Sorry to sound cynical but the FDI in retail was opened up mainly to increase the uptake of commercial properties (malls etc) in major cities in India, which are lying vacant at present. Many of the corrupt politicians have stake in commercial real estate. They have little stake in e-commerce ventures and those ventures do nothing to enhance the returns on physical stores. In fact, if anything, they compete against them. That is why e-commerce was excluded from FDI in retail.

Rob . 5 years ago

Ankur,

A very different way of looking at things but looks like a sound logic. Whenever i go to US or UK, i do all my pre shopping on-line and pick up or get the stuff delivered there. Its a shame that we are excluding e-commerce here for political expidiency

vivek.sinha . 5 years ago

@Ankur @Rob that’s indeed an interesting way to look at it. However, I would believe the reason why ecom was excluded was to takeout criticism that Walmart can anyway operate a store in Delhi/Haryana (states which have given no objection to FDI in retail) and send products ordered online to UP which is probably not allowing such stores.

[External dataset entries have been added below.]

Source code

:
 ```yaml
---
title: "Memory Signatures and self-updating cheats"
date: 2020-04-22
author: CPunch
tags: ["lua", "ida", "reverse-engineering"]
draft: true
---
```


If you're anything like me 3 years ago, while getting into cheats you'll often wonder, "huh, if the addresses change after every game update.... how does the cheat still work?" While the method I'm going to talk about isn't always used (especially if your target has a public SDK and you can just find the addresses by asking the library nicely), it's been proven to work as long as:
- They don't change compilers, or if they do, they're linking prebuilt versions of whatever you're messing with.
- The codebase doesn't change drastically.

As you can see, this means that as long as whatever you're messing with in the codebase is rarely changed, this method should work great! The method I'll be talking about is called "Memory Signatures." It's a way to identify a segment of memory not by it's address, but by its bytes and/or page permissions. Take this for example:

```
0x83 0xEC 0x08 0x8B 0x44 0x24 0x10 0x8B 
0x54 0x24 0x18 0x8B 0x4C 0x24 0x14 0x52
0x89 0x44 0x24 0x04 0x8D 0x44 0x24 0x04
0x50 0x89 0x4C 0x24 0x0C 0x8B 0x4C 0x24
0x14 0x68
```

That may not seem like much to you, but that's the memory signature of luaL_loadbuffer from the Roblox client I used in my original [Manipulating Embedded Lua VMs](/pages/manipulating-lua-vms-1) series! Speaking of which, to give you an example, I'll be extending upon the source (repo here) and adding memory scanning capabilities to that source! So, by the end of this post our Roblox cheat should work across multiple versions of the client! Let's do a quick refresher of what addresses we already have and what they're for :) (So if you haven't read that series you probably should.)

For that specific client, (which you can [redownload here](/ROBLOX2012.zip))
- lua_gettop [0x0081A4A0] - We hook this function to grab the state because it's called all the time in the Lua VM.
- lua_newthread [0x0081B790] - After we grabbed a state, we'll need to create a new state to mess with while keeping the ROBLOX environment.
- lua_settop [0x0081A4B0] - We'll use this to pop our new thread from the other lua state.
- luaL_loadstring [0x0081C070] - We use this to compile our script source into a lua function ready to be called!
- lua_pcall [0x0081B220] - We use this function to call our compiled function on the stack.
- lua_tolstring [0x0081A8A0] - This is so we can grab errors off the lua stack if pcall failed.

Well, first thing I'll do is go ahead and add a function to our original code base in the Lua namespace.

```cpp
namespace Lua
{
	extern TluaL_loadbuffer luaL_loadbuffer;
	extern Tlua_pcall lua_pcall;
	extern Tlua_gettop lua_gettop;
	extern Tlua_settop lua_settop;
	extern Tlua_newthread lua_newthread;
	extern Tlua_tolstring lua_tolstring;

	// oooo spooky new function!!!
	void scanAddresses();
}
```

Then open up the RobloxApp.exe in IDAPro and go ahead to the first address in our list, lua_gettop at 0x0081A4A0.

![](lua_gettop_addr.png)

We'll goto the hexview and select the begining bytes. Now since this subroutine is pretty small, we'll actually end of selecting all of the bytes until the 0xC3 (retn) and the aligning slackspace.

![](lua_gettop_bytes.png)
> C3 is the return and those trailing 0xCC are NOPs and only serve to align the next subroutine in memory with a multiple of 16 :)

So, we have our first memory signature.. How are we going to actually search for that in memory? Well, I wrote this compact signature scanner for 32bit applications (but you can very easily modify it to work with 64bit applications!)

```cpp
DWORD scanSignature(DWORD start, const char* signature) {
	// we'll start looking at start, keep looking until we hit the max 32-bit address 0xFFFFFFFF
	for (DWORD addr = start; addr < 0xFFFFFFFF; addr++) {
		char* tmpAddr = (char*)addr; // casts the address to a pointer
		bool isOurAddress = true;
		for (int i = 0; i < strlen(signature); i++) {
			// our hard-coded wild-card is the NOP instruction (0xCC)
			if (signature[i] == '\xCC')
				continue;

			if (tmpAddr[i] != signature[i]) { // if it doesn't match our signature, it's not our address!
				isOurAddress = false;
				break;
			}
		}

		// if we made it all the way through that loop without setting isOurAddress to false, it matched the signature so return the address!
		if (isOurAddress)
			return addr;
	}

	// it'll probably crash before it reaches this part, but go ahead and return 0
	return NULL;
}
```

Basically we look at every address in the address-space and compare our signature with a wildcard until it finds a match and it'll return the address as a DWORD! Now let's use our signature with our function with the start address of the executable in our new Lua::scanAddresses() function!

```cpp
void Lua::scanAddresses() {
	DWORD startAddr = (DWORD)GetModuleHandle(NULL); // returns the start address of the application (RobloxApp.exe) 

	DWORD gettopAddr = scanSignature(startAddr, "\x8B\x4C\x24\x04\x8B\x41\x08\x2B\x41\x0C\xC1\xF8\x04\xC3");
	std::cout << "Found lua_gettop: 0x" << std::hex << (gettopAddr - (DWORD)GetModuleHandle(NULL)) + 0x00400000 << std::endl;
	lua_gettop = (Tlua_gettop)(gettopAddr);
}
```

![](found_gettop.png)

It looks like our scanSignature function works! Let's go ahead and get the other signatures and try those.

Though I may add, by trying to make the policy geo-platform agnostic in implementation, they have created an uneven playing field where Walmart can operate but Amazon cannot.

ak . 5 years ago

It is interesting to note that most of these e-commerce are already majority owned by venture capital funds and the limited partners in these vc funds are all non-Indian investors !!

Pranav . 5 years ago

Can the knowledgeable people clarify the doubts below.

1. If multibrand FDI is not allowed, then how come all the non-Indian VCs are investing more than 50% in Flipkart & Myntra?

2. I read that Flipkart has ‘Flipkart wholesale pvt ltd’ where the VCs have invested beyond 50% & ‘Flipkart Retail pvt ltd’ where VCs haven’t invested a dime.

3. ‘Flipkart wholesale’ supplies all goods to ‘Flipkart retail’ and this inturn sells goods to end customers

4. As per another law this ‘flipkart wholesale’ cannot sell more than 30% to ‘Flipkart retail’ ? if so is ‘flipkart wholesale’ complying to this? if so then to who else is it suppying 70%of its goods?

5. If ‘flipkart wholesale’ is violating this rule then why hasn’t the indian govt acted against flipkart (or the myntra / jabong) ?

6. If flipkart is not violating any of the above rules, then it is surely violating the rule in spirit.

Basically the whole opposition does not want to allow even 51% in multribrand FDI, but flipkart/jabong/myntra is happily taking in 70-90% FDI !!!!

vivek.sinha . 5 years ago

@Pranav, the company names you mentioned for Flipkart are incorrect but to clarify your queries..Flipkart among almost all ecom firms (some claim they are just marketplaces like eBay which is an online platform for individual retailers to sell online so not covered under FDI norms) in India follow two tiered corporate structure (as you mentioned correctly). The wholesale supply company which acts as logistics partner as well (at times) gets FDI as foreign investment is allowed in such firms. The firm which owns the ecom site is owned by local entrepreneurs or in some cases as representatives of international investors. So it’s perfectly legal to operate such a system (even as even 1% foreign investment in Indian ecom firm is not allowed, forget 49% or 50%). However, 2 years ago the government also put a rider of maximum 25% (not 30%) of business to be generated from group firms so technically the FDI (including VC)- backed firm cannot sell more than a quarter of total to the related group site. Whether and how the ecom firms are complying with this provision is a mystery. But, since foreign VC firms are involved who are responsible (and liable) to their own investors, my guess would be they have worked out a way to ensure these firms meet the norms, on the paper at least.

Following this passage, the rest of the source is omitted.